И над белибердою балаганной
она воздвиглась, бледная, без сил,
как будто бы совёнок больноглазый,
тяжёлый от своих разбитых крыл.
Кургузая накрашенная кроха,
она, скрывая кашель, чуть жива,
стояла посреди тебя, эпоха,
держась на ножках тоненьких едва.
На нас она глядела, как на Сену,
куда с обрыва бросится вот-вот;
и мне хотелось кинуться на сцену
и поддержать – иначе упадёт.
Но – чёткий взмах морщинистой ручонки!
Вступил оркестр… На самый край она
ступила… Распрямляясь обречённо,
дрожа, вобрала музыку спина.
И вот запело, будто полетело,
упав от перевешивавших глаз,
хирургами искромсанное тело,
хрипя, переворачиваясь, – в нас!
Оно, летя, рыдало, хохотало,
шептало, словно бред булонских трав,
тележкой сен-жерменской грохотало,
сиреной выло.
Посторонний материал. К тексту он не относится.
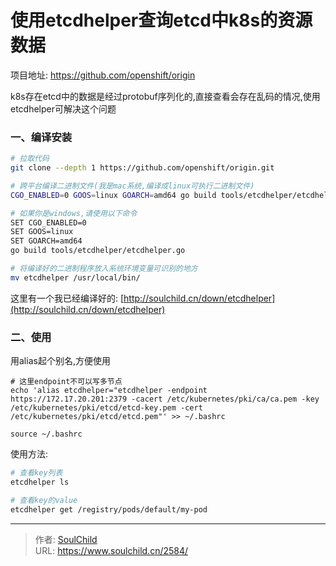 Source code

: # 使用etcdhelper查询etcd中k8s的资源数据

<!--more-->
项目地址: https://github.com/openshift/origin

k8s存在etcd中的数据是经过protobuf序列化的,直接查看会存在乱码的情况,使用etcdhelper可解决这个问题

### 一、编译安装
```bash
# 拉取代码
git clone --depth 1 https://github.com/openshift/origin.git

# 跨平台编译二进制文件(我是mac系统,编译成linux可执行二进制文件)
CGO_ENABLED=0 GOOS=linux GOARCH=amd64 go build tools/etcdhelper/etcdhelper.go

# 如果你是windows,请使用以下命令
SET CGO_ENABLED=0
SET GOOS=linux
SET GOARCH=amd64
go build tools/etcdhelper/etcdhelper.go

# 将编译好的二进制程序放入系统环境变量可识别的地方
mv etcdhelper /usr/local/bin/
```

这里有一个我已经编译好的: [http://soulchild.cn/down/etcdhelper](http://soulchild.cn/down/etcdhelper)


### 二、使用
用alias起个别名,方便使用
```
# 这里endpoint不可以写多节点
echo 'alias etcdhelper="etcdhelper -endpoint https://172.17.20.201:2379 -cacert /etc/kubernetes/pki/ca/ca.pem -key /etc/kubernetes/pki/etcd/etcd-key.pem -cert /etc/kubernetes/pki/etcd/etcd.pem"' >> ~/.bashrc

source ~/.bashrc
```

使用方法:
```bash
# 查看key列表
etcdhelper ls

# 查看key的value
etcdhelper get /registry/pods/default/my-pod
```


---

> 作者: [SoulChild](https://www.soulchild.cn)  
> URL: https://www.soulchild.cn/2584/  

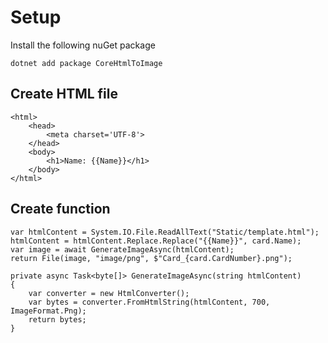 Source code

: # Setup
Install the following nuGet package
```
dotnet add package CoreHtmlToImage
```

## Create HTML file
```
<html>
    <head>
        <meta charset='UTF-8'>
    </head>
    <body>
        <h1>Name: {{Name}}</h1>
    </body>
</html>
```

## Create function
```
var htmlContent = System.IO.File.ReadAllText("Static/template.html");
htmlContent = htmlContent.Replace.Replace("{{Name}}", card.Name);
var image = await GenerateImageAsync(htmlContent);
return File(image, "image/png", $"Card_{card.CardNumber}.png");
```

```
private async Task<byte[]> GenerateImageAsync(string htmlContent)
{
    var converter = new HtmlConverter();
    var bytes = converter.FromHtmlString(htmlContent, 700, ImageFormat.Png);
    return bytes;
}
```
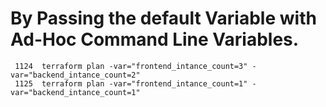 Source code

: # By Passing the default Variable with Ad-Hoc Command Line Variables. 

```
 1124  terraform plan -var="frontend_intance_count=3" -var="backend_intance_count=2"
 1125  terraform plan -var="frontend_intance_count=1" -var="backend_intance_count=1"
```

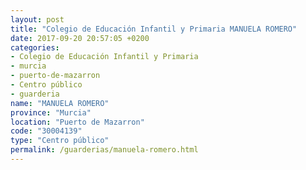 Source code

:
 ```yaml
---
layout: post
title: "Colegio de Educación Infantil y Primaria MANUELA ROMERO"
date: 2017-09-20 20:57:05 +0200
categories:
- Colegio de Educación Infantil y Primaria
- murcia
- puerto-de-mazarron
- Centro público
- guarderia
name: "MANUELA ROMERO"
province: "Murcia"
location: "Puerto de Mazarron"
code: "30004139"
type: "Centro público"
permalink: /guarderias/manuela-romero.html
---
```

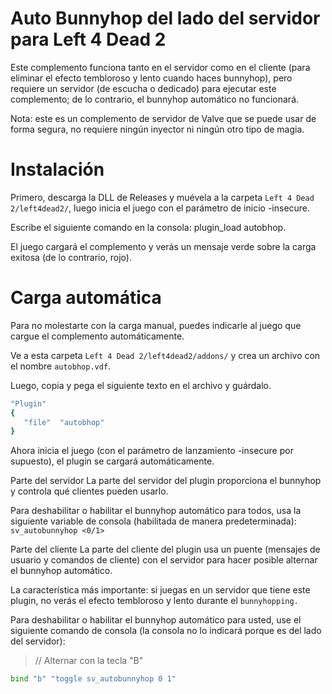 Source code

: # Auto Bunnyhop del lado del servidor para Left 4 Dead 2

Este complemento funciona tanto en el servidor como en el cliente (para eliminar el efecto tembloroso y lento cuando haces bunnyhop), pero requiere un servidor (de escucha o dedicado) para ejecutar este complemento; de lo contrario, el bunnyhop automático no funcionará.

Nota: este es un complemento de servidor de Valve que se puede usar de forma segura, no requiere ningún inyector ni ningún otro tipo de magia.

# Instalación

Primero, descarga la DLL de Releases y muévela a la carpeta `Left 4 Dead 2/left4dead2/`, luego inicia el juego con el parámetro de inicio -insecure.

Escribe el siguiente comando en la consola: plugin_load autobhop.

El juego cargará el complemento y verás un mensaje verde sobre la carga exitosa (de lo contrario, rojo).

# Carga automática

Para no molestarte con la carga manual, puedes indicarle al juego que cargue el complemento automáticamente.

Ve a esta carpeta `Left 4 Dead 2/left4dead2/addons/` y crea un archivo con el nombre `autobhop.vdf`.

Luego, copia y pega el siguiente texto en el archivo y guárdalo.
 ```bash
"Plugin"
{
	"file"	"autobhop"
}
```
Ahora inicia el juego (con el parámetro de lanzamiento -insecure por supuesto), el plugin se cargará automáticamente.

Parte del servidor
La parte del servidor del plugin proporciona el bunnyhop y controla qué clientes pueden usarlo.

Para deshabilitar o habilitar el bunnyhop automático para todos, usa la siguiente variable de consola (habilitada de manera predeterminada): `sv_autobunnyhop <0/1>`

Parte del cliente
La parte del cliente del plugin usa un puente (mensajes de usuario y comandos de cliente) con el servidor para hacer posible alternar el bunnyhop automático.

La característica más importante: si juegas en un servidor que tiene este plugin, no verás el efecto tembloroso y lento durante el `bunnyhopping.`

Para deshabilitar o habilitar el bunnyhop automático para usted, use el siguiente comando de consola (la consola no lo indicará porque es del lado del servidor): 


> // Alternar con la tecla "B"

```bash
bind "b" "toggle sv_autobunnyhop 0 1"
```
Это было – Пьяф.
Смешались в ней набаты, ливни, пушки,
заклятья, стоны, говоры теней….
Добры, как великаны к лилипутке,
мы только что невольно были к ней.
Но горлом горе шло, и горлом – вера,
шли горлом звёзды, шли колокола…
Как великанша жалких гулливеров,
она, играя, в руки нас брала.
А главным было в ней – артисте истом,
что, поджидавшей смерти вопреки,
шли её горлом новые артисты, –
пусть оставляя в горле слёз комки.
Так, уходя со сиены, Пьяф гремела,
в неистовстве пророчествуя нам.
Совёнок пел, как пела бы химера,
упавшая на сцену с Нотр-Дам!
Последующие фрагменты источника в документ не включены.